Key takeaways – which is better, direct equities or mutual funds?

On the one hand, investing in direct equities offers freedom and helps one gain a lot of insights in the respective field of investment. Also, it is the most conducive to create multi-baggers in the long run. On the other hand, investing in Mutual Funds is the best catalyst to help you achieve your long-term goals. The mutual fund investment is an automatically risk reduction strategy since fund management is handed over to a seasoned professional and the large corpus enables diversification of the portfolio.

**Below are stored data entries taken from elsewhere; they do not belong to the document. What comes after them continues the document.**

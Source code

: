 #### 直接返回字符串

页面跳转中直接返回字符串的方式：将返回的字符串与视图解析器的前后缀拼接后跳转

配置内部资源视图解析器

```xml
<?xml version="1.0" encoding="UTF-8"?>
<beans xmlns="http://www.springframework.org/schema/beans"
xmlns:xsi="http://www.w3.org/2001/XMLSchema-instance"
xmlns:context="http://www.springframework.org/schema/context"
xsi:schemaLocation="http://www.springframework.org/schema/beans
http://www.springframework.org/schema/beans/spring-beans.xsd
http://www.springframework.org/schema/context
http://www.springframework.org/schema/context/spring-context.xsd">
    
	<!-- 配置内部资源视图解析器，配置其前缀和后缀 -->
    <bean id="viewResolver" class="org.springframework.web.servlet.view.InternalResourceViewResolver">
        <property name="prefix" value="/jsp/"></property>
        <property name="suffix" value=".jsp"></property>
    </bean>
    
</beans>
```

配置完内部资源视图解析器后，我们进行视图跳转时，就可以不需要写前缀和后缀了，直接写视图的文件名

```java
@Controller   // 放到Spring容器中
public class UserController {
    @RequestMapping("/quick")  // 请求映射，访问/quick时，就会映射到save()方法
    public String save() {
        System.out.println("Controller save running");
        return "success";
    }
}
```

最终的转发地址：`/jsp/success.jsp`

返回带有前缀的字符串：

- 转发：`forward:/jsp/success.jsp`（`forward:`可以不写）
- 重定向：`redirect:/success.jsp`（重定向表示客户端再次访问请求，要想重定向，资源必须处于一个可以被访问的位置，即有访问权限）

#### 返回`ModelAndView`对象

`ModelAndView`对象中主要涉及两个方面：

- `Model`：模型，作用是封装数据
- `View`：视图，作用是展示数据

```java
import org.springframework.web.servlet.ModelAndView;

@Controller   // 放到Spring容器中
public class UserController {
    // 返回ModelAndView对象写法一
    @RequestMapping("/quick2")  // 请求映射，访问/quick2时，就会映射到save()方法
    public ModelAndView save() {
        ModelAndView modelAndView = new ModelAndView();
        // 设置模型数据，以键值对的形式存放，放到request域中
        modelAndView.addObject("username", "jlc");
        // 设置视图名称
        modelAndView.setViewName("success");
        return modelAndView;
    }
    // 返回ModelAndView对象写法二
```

At the end of the day it depends on the situation and the problem statement that  you want to address. For a long term financial plan and for meeting financial goals, mutual funds are an automatic fit as an asset class. Direct equities are best for long term multi-baggers to give that added boost to your wealth. Ideally mix with a predominance of mutual funds in your portfolio and a small portion allocated to direct equities for that added panache to your wealth.